Hoy, transcurridos cinco años desde la aparición de los populismos, que se han empeñado en poner en cuestión los principios y magníficos resultados de la Transición, lo único digno de mención que hemos hecho ha sido enterrar a Franco, por segunda vez. La razón es simple: ni los partidos son los mismos de entonces, ni sus líderes tampoco. Además, si no fuera por el coronavirus y sus gravísimas consecuencias, hoy no estaríamos hablando de pactar nada. Ni mucho menos estaríamos recordando, con cierta melancolía, los famosos pactos de la Moncloa. Baste recordar el fiasco de Albert Rivera y su partido. El mayor error político en 40 años.
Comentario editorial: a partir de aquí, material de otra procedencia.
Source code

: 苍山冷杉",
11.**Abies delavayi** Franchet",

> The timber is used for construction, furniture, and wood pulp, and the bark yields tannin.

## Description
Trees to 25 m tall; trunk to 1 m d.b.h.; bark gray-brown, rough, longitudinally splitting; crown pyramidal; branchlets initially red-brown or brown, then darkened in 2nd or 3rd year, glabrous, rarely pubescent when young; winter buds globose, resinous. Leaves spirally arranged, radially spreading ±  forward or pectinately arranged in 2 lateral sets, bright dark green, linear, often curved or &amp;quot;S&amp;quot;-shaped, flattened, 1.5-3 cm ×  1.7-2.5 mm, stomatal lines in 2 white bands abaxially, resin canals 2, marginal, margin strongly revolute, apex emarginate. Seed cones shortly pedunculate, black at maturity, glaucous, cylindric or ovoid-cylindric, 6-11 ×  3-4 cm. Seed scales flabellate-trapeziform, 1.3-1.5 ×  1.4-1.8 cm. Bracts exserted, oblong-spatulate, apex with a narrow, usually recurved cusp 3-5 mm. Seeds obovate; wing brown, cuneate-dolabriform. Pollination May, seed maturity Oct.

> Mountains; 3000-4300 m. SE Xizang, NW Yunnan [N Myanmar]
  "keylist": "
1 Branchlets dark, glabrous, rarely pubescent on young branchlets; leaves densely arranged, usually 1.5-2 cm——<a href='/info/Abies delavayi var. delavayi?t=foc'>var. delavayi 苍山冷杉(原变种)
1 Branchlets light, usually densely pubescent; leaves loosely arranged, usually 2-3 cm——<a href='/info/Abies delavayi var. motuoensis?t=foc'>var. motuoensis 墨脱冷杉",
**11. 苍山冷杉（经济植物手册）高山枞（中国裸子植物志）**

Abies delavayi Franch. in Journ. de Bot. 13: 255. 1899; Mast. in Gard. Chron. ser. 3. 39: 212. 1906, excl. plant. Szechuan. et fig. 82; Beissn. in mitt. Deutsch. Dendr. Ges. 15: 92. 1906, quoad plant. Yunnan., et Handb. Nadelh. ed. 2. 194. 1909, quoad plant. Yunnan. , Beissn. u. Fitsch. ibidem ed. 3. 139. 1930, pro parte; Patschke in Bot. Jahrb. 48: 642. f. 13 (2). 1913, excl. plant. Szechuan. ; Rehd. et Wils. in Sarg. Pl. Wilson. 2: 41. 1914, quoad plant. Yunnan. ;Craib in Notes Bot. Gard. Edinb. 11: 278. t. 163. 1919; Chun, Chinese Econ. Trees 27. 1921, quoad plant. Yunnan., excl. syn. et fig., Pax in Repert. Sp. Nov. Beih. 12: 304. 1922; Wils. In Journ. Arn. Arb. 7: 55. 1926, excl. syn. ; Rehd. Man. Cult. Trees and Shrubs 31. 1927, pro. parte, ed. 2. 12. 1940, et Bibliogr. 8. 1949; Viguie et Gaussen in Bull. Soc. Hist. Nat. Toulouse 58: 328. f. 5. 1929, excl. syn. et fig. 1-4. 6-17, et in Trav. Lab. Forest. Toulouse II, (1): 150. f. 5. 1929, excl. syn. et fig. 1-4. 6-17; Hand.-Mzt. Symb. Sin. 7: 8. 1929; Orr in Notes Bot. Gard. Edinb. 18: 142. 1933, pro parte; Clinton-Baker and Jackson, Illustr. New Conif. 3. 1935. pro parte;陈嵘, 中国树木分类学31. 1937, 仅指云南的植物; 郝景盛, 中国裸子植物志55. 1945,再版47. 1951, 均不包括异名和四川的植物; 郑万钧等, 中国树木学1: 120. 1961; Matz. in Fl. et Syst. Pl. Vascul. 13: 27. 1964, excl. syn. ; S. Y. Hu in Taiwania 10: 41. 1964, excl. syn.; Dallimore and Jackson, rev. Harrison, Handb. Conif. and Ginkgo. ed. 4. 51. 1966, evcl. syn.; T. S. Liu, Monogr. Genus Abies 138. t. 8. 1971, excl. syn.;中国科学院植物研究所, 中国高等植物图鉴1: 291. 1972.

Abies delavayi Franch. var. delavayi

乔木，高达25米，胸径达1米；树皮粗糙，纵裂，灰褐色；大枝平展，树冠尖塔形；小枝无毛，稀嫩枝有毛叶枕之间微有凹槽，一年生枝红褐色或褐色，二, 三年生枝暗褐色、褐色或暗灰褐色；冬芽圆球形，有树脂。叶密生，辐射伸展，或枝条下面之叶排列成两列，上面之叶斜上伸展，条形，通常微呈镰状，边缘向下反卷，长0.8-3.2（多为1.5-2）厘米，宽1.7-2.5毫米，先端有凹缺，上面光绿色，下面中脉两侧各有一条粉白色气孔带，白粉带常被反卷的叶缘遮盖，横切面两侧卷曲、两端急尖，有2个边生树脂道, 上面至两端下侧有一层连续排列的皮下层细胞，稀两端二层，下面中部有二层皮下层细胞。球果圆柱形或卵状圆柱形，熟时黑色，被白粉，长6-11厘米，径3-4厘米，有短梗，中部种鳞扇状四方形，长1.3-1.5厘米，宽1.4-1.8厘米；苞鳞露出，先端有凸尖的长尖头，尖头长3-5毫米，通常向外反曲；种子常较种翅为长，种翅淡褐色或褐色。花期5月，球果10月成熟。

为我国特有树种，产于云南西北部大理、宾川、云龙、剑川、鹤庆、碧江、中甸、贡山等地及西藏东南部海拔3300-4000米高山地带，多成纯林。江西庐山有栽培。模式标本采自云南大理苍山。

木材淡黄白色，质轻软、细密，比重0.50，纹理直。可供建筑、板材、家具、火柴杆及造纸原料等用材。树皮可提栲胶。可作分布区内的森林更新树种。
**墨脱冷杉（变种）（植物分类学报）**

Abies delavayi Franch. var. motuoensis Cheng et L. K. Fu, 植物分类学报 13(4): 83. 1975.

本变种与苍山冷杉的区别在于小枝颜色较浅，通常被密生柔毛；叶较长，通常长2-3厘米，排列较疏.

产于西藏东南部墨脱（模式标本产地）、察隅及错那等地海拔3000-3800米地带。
Una oportunidad perdida.

Desde 2015. Cuarenta años después del inicio de la Transición, muchos españoles estamos esperando con ilusión una segunda transición, sobre cuyos pormenores no voy a extenderme, y cuyos resultados desearíamos que duraran, al menos, otros 40 años. De cuarentena en cuarentena. Ojalá los políticos fueran capaces de ponerse de acuerdo para vencer al virus, superar sus gravísimas consecuencias económicas y sociales y, con esa excusa, emprender un camino de reformas políticas -incluyendo algunas enmiendas a la Constitución- que nos lleven a un modelo de país más acorde con las nuevas circunstancias que están obligando al mundo a cambiar. Eso siempre que hayamos aprendido algo en esta grave crisis sanitaria.
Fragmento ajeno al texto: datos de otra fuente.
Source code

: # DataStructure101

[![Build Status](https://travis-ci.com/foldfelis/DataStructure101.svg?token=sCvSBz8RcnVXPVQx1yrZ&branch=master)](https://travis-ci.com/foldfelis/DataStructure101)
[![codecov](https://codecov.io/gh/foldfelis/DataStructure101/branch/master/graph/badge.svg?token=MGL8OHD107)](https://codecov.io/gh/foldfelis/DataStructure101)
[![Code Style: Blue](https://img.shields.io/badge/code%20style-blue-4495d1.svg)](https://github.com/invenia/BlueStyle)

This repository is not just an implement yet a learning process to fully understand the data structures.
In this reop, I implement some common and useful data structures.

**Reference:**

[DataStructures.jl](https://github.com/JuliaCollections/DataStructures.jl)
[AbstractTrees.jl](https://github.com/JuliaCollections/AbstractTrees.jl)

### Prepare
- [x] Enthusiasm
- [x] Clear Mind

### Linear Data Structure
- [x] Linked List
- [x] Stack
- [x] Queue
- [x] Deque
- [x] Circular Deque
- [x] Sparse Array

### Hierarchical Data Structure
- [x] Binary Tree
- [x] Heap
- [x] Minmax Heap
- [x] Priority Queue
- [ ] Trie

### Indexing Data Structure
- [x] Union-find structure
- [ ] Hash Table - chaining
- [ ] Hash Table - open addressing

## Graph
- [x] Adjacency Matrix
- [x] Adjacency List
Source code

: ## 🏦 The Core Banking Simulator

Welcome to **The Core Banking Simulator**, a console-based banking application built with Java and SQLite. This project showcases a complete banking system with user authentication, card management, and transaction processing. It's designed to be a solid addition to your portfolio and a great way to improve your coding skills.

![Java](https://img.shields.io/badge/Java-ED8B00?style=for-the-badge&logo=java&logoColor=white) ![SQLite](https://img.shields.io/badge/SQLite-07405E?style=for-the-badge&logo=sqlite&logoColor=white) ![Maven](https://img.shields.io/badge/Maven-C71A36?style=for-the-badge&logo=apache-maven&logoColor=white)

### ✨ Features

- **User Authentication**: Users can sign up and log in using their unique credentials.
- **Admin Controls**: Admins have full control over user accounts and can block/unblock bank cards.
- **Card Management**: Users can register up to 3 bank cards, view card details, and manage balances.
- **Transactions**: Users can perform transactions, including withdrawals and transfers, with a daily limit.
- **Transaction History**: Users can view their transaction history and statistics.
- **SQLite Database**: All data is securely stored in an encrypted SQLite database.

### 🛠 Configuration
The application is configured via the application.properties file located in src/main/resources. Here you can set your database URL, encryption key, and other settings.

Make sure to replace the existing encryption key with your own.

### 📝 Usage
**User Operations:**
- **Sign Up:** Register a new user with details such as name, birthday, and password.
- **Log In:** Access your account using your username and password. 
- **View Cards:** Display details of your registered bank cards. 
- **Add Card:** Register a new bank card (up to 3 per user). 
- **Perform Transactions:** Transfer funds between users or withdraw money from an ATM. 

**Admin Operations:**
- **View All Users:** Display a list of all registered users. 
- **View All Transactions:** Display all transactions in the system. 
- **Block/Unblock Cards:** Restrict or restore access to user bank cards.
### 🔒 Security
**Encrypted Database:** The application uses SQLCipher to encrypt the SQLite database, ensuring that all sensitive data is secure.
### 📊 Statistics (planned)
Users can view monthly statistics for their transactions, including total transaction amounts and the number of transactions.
El problema que tiene España es que los resultados de las últimas elecciones generales del año pasado no facilitan precisamente los acuerdos. Los 350 diputados, pertenecientes a 16 partidos, se pueden distribuir, atendiendo a su posición política, de la siguiente forma: 224 constitucionalistas, 52 de extrema derecha, 38 de extrema izquierda y 36 independentistas. Pero la fragilidad de los acuerdos dista mucho de agrupar los tres quintos necesarios para reformar la constitución. Ese número es la llave de la segunda transición. Al menos nos queda la esperanza.
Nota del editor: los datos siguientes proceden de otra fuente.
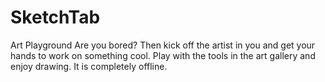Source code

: # SketchTab
Art Playground
Are you bored? Then kick off the artist in you and get your hands to work on something cool. Play with the tools in the art gallery and enjoy drawing. It is completely offline.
No tengo ninguna duda de que, más pronto que tarde, según vayamos recorriendo el camino de la crisis -sanitaria, económica y social- habrá que encarar la crisis política mediante la convocatoria de unas nuevas elecciones. Dice Víctor Hugo, refiriéndose a ciertos oráculos de la política recelosa, que «el motín -pongan aquí pandemia- afirma a los gobiernos si no los destruye; porque pone a prueba al ejército, concentra a los ciudadanos, estira los músculos de la policía y pone de manifiesto la fuerza del esqueleto social. Es un ejercicio gimnástico, casi higiénico».

Tendrá que haber elecciones para que el pueblo soberano aclare y simplifique el panorama político, excluya algunas excrecencias, facilite el gobierno que el país requiere y marque el camino que los partidos políticos deberían emprender, lo antes posible. Si el pueblo precisa de alguna ayuda para llevar a cabo tan importante misión, nada mejor que proceder a reformar, como primera providencia, la vigente ley electoral. Una ley que propicie los acuerdos y ponga a cada cual en su sitio. En caso contrario, con las condiciones políticas que hoy padecemos, los acuerdos serán imposibles, se impondrán los unos sobre los otros, e iremos camino de nada. No desaprovechemos la ocasión que nos ha dado la maldita pandemia.

Para terminar, recuerdo a los lectores que el próximo día 23 de abril, es el Día de Aragón. Posiblemente muchos lo habrán olvidado, dadas las circunstancias. Sin embargo, es una oportunidad para que el presidente de Aragón, vía telemática, nos llene el alma de autoestima y nos recuerde el agradecimiento que debemos a muchos aragoneses que «están luchando en los hospitales públicos y privados, en las residencias de mayores, en las ucis, en los campos y en las cadenas de alimentación, en los pueblos y en las ciudades, en las empresas, como autónomos; y que nunca se rendirán».

Si, además emulando al líder que he parafraseado, consigue una forma de gobernar que cuente con todas las fuerzas políticas parlamentarias -lo que el propio Lambán ha denominado pactos del Pignatelli- estaremos en el mejor camino y, una vez más, Aragón habrá dado una lección a España. Lo que en Madrid no parece posible, en Aragón si se puede.